Transcribe the whole listing below. Pictures do not go in the copy.

*** Begin section ***

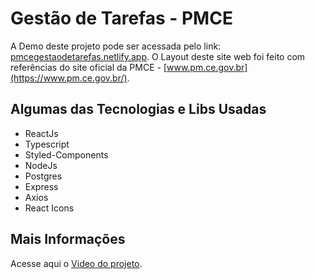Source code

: # Gestão de Tarefas - PMCE

A Demo deste projeto pode ser acessada pelo link: [pmcegestaodetarefas.netlify.app](https://pmcegestaodetarefas.netlify.app/).
O Layout deste site web foi feito com referências do site oficial da PMCE - [www.pm.ce.gov.br](https://www.pm.ce.gov.br/).

## Algumas das Tecnologias e Libs Usadas

- ReactJs
- Typescript
- Styled-Components
- NodeJs
- Postgres
- Express
- Axios
- React Icons

## Mais Informações

Acesse aqui o [Video do projeto](https://reactjs.org/).
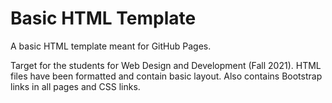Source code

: # Basic HTML Template

A basic HTML template meant for GitHub Pages.

Target for the students for Web Design and Development (Fall 2021).
HTML files have been formatted and contain basic layout.
Also contains Bootstrap links in all pages and CSS links.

*** End section ***

* _TASK RESPONSE_
Source code

: # Gestão de Tarefas - PMCE

A Demo deste projeto pode ser acessada pelo link: [pmcegestaodetarefas.netlify.app](https://pmcegestaodetarefas.netlify.app/).
O Layout deste site web foi feito com referências do site oficial da PMCE - [www.pm.ce.gov.br](https://www.pm.ce.gov.br/).

## Algumas das Tecnologias e Libs Usadas

- ReactJs
- Typescript
- Styled-Components
- NodeJs
- Postgres
- Express
- Axios
- React Icons

## Mais Informações

Acesse aqui o [Video do projeto](https://reactjs.org/).
Source code

: # Basic HTML Template

A basic HTML template meant for GitHub Pages.

Target for the students for Web Design and Development (Fall 2021).
HTML files have been formatted and contain basic layout.
Also contains Bootstrap links in all pages and CSS links.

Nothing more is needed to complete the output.